## About this task
Please find all lines in the data that hold the string "Refactoring" and copy them.

# # # # #

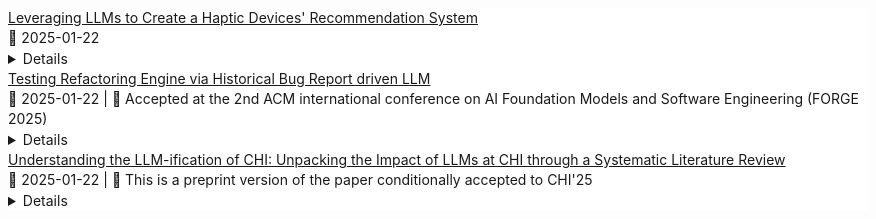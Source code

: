 </div>
<div class="paper-card">
    <div class="paper-title"><a href="http://arxiv.org/abs/2501.12573v1">Leveraging LLMs to Create a Haptic Devices' Recommendation System</a></div>
    <div class="paper-meta">
      📅 2025-01-22
    </div>
    <details class="paper-abstract">
      Haptic technology has seen significant growth, yet a lack of awareness of existing haptic device design knowledge hinders development. This paper addresses these limitations by leveraging advancements in Large Language Models (LLMs) to develop a haptic agent, focusing specifically on Grounded Force Feedback (GFF) devices recommendation. Our approach involves automating the creation of a structured haptic device database using information from research papers and product specifications. This database enables the recommendation of relevant GFF devices based on user queries. To ensure precise and contextually relevant recommendations, the system employs a dynamic retrieval method that combines both conditional and semantic searches. Benchmarking against the established UEQ and existing haptic device searching tools, the proposed haptic recommendation agent ranks in the top 10\% across all UEQ categories with mean differences favoring the agent in nearly all subscales, and maintains no significant performance bias across different user groups, showcasing superior usability and user satisfaction.
    </details>
</div>
<div class="paper-card">
    <div class="paper-title"><a href="http://arxiv.org/abs/2501.09879v2">Testing Refactoring Engine via Historical Bug Report driven LLM</a></div>
    <div class="paper-meta">
      📅 2025-01-22
      | 💬 Accepted at the 2nd ACM international conference on AI Foundation Models and Software Engineering (FORGE 2025)
    </div>
    <details class="paper-abstract">
      Refactoring is the process of restructuring existing code without changing its external behavior while improving its internal structure. Refactoring engines are integral components of modern Integrated Development Environments (IDEs) and can automate or semi-automate this process to enhance code readability, reduce complexity, and improve the maintainability of software products. Similar to traditional software systems such as compilers, refactoring engines may also contain bugs that can lead to unexpected behaviors. In this paper, we propose a novel approach called RETESTER, a LLM-based framework for automated refactoring engine testing. Specifically, by using input program structure templates extracted from historical bug reports and input program characteristics that are error-prone, we design chain-of-thought (CoT) prompts to perform refactoring-preserving transformations. The generated variants are then tested on the latest version of refactoring engines using differential testing. We evaluate RETESTER on two most popular modern refactoring engines (i.e., ECLIPSE, and INTELLIJ IDEA). It successfully revealed 18 new bugs in the latest version of those refactoring engines. By the time we submit our paper, seven of them were confirmed by their developers, and three were fixed.
    </details>
</div>
<div class="paper-card">
    <div class="paper-title"><a href="http://arxiv.org/abs/2501.12557v1">Understanding the LLM-ification of CHI: Unpacking the Impact of LLMs at CHI through a Systematic Literature Review</a></div>
    <div class="paper-meta">
      📅 2025-01-22
      | 💬 This is a preprint version of the paper conditionally accepted to CHI'25
    </div>
    <details class="paper-abstract">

# # # # #

## Problem solution
    <div class="paper-title"><a href="http://arxiv.org/abs/2501.09879v2">Testing Refactoring Engine via Historical Bug Report driven LLM</a></div>
      Refactoring is the process of restructuring existing code without changing its external behavior while improving its internal structure. Refactoring engines are integral components of modern Integrated Development Environments (IDEs) and can automate or semi-automate this process to enhance code readability, reduce complexity, and improve the maintainability of software products. Similar to traditional software systems such as compilers, refactoring engines may also contain bugs that can lead to unexpected behaviors. In this paper, we propose a novel approach called RETESTER, a LLM-based framework for automated refactoring engine testing. Specifically, by using input program structure templates extracted from historical bug reports and input program characteristics that are error-prone, we design chain-of-thought (CoT) prompts to perform refactoring-preserving transformations. The generated variants are then tested on the latest version of refactoring engines using differential testing. We evaluate RETESTER on two most popular modern refactoring engines (i.e., ECLIPSE, and INTELLIJ IDEA). It successfully revealed 18 new bugs in the latest version of those refactoring engines. By the time we submit our paper, seven of them were confirmed by their developers, and three were fixed.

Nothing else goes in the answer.